The fifth film in the vampires-versus-werewolves series fails to revitalize the franchise.
“You are an extremely difficult person to keep track of,” Theo James’ vampire David informs Kate Beckinsale’s fellow bloodsucker Selene early in this big screen debut from TV director Anna Foerster (Outlander, Criminal Minds). Much the same could be said of the convoluted battle between vampires and werewolves depicted in the Underworld movies, of which Blood Wars is the fifth, but the first since 2012’s Underworld: Awakening. Helpfully, the film offers an explanatory prologue—a sort of “Previously on Underworld!”—which brings viewers up to speed before embarking on a new set of twists, turns, and dubious CG lycanthrope transformations.

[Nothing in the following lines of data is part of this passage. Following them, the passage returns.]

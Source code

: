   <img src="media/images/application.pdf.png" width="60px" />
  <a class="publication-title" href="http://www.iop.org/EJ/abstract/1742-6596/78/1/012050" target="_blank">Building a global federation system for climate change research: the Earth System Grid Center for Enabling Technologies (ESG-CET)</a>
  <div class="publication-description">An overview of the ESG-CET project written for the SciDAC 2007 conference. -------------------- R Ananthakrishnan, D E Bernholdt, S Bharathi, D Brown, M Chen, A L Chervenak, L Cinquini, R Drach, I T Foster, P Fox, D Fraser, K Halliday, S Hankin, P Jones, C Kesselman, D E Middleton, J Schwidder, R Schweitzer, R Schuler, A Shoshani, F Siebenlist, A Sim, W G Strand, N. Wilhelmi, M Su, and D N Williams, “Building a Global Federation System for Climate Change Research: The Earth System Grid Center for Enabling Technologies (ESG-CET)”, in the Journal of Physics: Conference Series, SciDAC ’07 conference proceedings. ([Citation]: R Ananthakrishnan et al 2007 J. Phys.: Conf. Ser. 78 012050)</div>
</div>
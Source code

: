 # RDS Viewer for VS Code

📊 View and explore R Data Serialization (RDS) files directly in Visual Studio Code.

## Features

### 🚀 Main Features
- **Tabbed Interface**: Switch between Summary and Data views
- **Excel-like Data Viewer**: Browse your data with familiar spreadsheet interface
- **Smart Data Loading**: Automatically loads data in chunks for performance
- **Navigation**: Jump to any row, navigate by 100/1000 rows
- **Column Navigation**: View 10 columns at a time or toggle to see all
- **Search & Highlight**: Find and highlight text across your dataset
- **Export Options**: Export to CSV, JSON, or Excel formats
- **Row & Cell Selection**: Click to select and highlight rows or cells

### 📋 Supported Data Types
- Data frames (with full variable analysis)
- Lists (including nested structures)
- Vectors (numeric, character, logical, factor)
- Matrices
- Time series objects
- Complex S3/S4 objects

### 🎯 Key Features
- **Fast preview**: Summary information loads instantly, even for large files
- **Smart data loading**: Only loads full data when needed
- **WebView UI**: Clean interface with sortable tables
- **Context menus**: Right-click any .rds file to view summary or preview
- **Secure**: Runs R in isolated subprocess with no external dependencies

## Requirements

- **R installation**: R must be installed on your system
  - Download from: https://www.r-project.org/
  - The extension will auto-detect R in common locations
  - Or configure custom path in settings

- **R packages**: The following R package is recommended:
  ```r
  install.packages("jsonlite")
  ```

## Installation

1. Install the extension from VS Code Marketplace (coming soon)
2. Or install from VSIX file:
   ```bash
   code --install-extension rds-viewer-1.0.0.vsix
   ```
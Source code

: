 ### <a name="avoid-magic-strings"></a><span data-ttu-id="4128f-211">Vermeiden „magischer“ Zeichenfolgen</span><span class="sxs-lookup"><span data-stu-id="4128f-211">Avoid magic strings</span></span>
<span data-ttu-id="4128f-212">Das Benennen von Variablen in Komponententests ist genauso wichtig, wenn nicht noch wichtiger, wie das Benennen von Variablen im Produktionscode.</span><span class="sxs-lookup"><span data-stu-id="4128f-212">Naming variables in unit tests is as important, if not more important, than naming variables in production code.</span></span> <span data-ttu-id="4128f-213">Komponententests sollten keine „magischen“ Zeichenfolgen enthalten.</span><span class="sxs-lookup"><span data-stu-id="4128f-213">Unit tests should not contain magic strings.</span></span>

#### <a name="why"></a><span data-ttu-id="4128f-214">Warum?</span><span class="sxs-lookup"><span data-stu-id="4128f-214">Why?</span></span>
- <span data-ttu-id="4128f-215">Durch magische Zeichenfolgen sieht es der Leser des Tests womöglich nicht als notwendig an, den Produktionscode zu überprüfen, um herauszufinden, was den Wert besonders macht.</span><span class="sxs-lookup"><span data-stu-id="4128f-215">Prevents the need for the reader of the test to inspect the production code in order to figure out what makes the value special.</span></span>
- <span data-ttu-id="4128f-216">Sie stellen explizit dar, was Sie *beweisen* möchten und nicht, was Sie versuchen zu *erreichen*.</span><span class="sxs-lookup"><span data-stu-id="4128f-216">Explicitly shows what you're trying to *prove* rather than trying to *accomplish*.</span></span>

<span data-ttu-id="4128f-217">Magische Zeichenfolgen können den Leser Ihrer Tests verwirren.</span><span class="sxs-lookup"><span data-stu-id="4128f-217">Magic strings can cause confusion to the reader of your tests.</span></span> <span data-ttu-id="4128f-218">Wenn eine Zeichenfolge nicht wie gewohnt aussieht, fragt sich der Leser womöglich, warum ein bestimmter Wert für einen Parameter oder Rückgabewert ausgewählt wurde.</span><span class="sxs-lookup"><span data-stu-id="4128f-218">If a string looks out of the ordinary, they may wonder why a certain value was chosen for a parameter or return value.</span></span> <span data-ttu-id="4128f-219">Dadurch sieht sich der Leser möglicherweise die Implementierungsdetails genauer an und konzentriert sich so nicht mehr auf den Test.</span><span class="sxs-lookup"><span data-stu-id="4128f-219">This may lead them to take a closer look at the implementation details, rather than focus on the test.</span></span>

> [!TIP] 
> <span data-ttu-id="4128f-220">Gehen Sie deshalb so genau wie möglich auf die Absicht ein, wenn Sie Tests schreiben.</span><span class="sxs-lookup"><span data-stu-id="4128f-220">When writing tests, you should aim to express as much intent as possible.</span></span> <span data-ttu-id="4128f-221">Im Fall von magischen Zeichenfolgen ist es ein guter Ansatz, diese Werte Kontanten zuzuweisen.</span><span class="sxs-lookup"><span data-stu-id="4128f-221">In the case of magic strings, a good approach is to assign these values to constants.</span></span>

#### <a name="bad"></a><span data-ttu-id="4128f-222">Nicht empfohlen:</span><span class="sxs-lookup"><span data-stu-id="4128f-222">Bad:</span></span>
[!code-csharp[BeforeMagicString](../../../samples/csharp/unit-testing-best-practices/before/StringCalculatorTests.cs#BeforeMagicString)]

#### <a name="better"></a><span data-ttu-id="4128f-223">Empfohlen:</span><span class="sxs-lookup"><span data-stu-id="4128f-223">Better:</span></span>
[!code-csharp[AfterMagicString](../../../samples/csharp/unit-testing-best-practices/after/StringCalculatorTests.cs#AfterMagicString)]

This time around, we learn that the series’ aristocratic vamps are in dire straits and recruit Selene to train up their soldiers in preparation for the upcoming showdown with the more rough-and-ready werewolves, whose leader Marius (Tobias Menzies) is desperate to get his paws on the blood of Selene’s daughter.
The Underworld films have always been less a horror franchise than a Game of Thrones-esque fantasy saga, and Blood Wars leans into that aspect of the series, helped by the presence of both Menzies and Charles Dance, who plays the father of James’ character and somehow manages to enunciate the lines “There’s more than one way to move around this coven!” while keeping a straight face. Maybe he shouldn’t have bothered. What this series lacks is a sense of humor, or at least a winking acknowledgment of its own inherent ludicrousness, to leaven the blue-hued monster-versus-monster shenanigans.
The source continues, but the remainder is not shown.